### WORK REQUIRED
Without including any pictures, copy every line below exactly.

### RECORDED INFORMATION
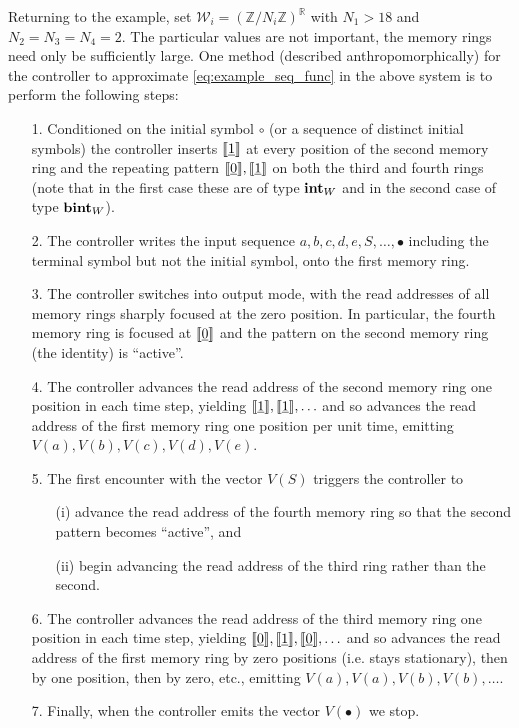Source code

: \documentclass[english,letter paper,12pt,leqno]{article}
\theoremstyle{example}
\numberwithin{equation}{section}
\begin{document}
Returning to the example, set $\mathscr{W}_i = (\mathbb{Z}/N_i \mathbb{Z})^{\mathbb{R}}$ with $N_1 > 18$ and $N_2 = N_3 = N_4 = 2$. The particular values are not important, the memory rings need only be sufficiently large. One method (described anthropomorphically) for the controller to approximate \eqref{eq:example_seq_func} in the above system is to perform the following steps:
\begin{itemize}
\item[1.] Conditioned on the initial symbol $\circ$ (or a sequence of distinct initial symbols) the controller inserts $\llbracket \underline{1} \rrbracket$ at every position of the second memory ring and the repeating pattern $\llbracket \underline{0} \rrbracket, \llbracket \underline{1} \rrbracket$ on both the third and fourth rings (note that in the first case these are of type $\textbf{int}_W$ and in the second case of type $\textbf{bint}_W$).
\item[2.] The controller writes the input sequence $a,b,c,d,e,S,\ldots,\bullet$ including the terminal symbol but not the initial symbol, onto the first memory ring.
\item[3.] The controller switches into output mode, with the read addresses of all memory rings sharply focused at the zero position. In particular, the fourth memory ring is focused at $\llbracket \underline{0} \rrbracket$ and the pattern on the second memory ring (the identity) is ``active''.
\item[4.] The controller advances the read address of the second memory ring one position in each time step, yielding $\llbracket \underline{1} \rrbracket,\llbracket \underline{1} \rrbracket,\ldots$ and so advances the read address of the first memory ring one position per unit time, emitting $V(a),V(b),V(c),V(d),V(e)$.
\item[5.] The first encounter with the vector $V(S)$ triggers the controller to
\begin{itemize}
\item[(i)] advance the read address of the fourth memory ring so that the second pattern becomes ``active'', and
\item[(ii)] begin advancing the read address of the third ring rather than the second.
\end{itemize}
\item[6.] The controller advances the read address of the third memory ring one position in each time step, yielding $\llbracket \underline{0} \rrbracket,\llbracket \underline{1} \rrbracket,\llbracket \underline{0} \rrbracket,\ldots$ and so advances the read address of the first memory ring by zero positions (i.e. stays stationary), then by one position, then by zero, etc., emitting $V(a),V(a),V(b),V(b),\ldots$.
\item[7.] Finally, when the controller emits the vector $V(\bullet)$ we stop.
\end{itemize}
\end{document}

### RESULT BELOW
Source code

: \documentclass[english,letter paper,12pt,leqno]{article}
\theoremstyle{example}
\numberwithin{equation}{section}
\begin{document}
Returning to the example, set $\mathscr{W}_i = (\mathbb{Z}/N_i \mathbb{Z})^{\mathbb{R}}$ with $N_1 > 18$ and $N_2 = N_3 = N_4 = 2$. The particular values are not important, the memory rings need only be sufficiently large. One method (described anthropomorphically) for the controller to approximate \eqref{eq:example_seq_func} in the above system is to perform the following steps:
\begin{itemize}
\item[1.] Conditioned on the initial symbol $\circ$ (or a sequence of distinct initial symbols) the controller inserts $\llbracket \underline{1} \rrbracket$ at every position of the second memory ring and the repeating pattern $\llbracket \underline{0} \rrbracket, \llbracket \underline{1} \rrbracket$ on both the third and fourth rings (note that in the first case these are of type $\textbf{int}_W$ and in the second case of type $\textbf{bint}_W$).
\item[2.] The controller writes the input sequence $a,b,c,d,e,S,\ldots,\bullet$ including the terminal symbol but not the initial symbol, onto the first memory ring.
\item[3.] The controller switches into output mode, with the read addresses of all memory rings sharply focused at the zero position. In particular, the fourth memory ring is focused at $\llbracket \underline{0} \rrbracket$ and the pattern on the second memory ring (the identity) is ``active''.
\item[4.] The controller advances the read address of the second memory ring one position in each time step, yielding $\llbracket \underline{1} \rrbracket,\llbracket \underline{1} \rrbracket,\ldots$ and so advances the read address of the first memory ring one position per unit time, emitting $V(a),V(b),V(c),V(d),V(e)$.
\item[5.] The first encounter with the vector $V(S)$ triggers the controller to
\begin{itemize}
\item[(i)] advance the read address of the fourth memory ring so that the second pattern becomes ``active'', and
\item[(ii)] begin advancing the read address of the third ring rather than the second.
\end{itemize}
\item[6.] The controller advances the read address of the third memory ring one position in each time step, yielding $\llbracket \underline{0} \rrbracket,\llbracket \underline{1} \rrbracket,\llbracket \underline{0} \rrbracket,\ldots$ and so advances the read address of the first memory ring by zero positions (i.e. stays stationary), then by one position, then by zero, etc., emitting $V(a),V(a),V(b),V(b),\ldots$.
\item[7.] Finally, when the controller emits the vector $V(\bullet)$ we stop.
\end{itemize}
\end{document}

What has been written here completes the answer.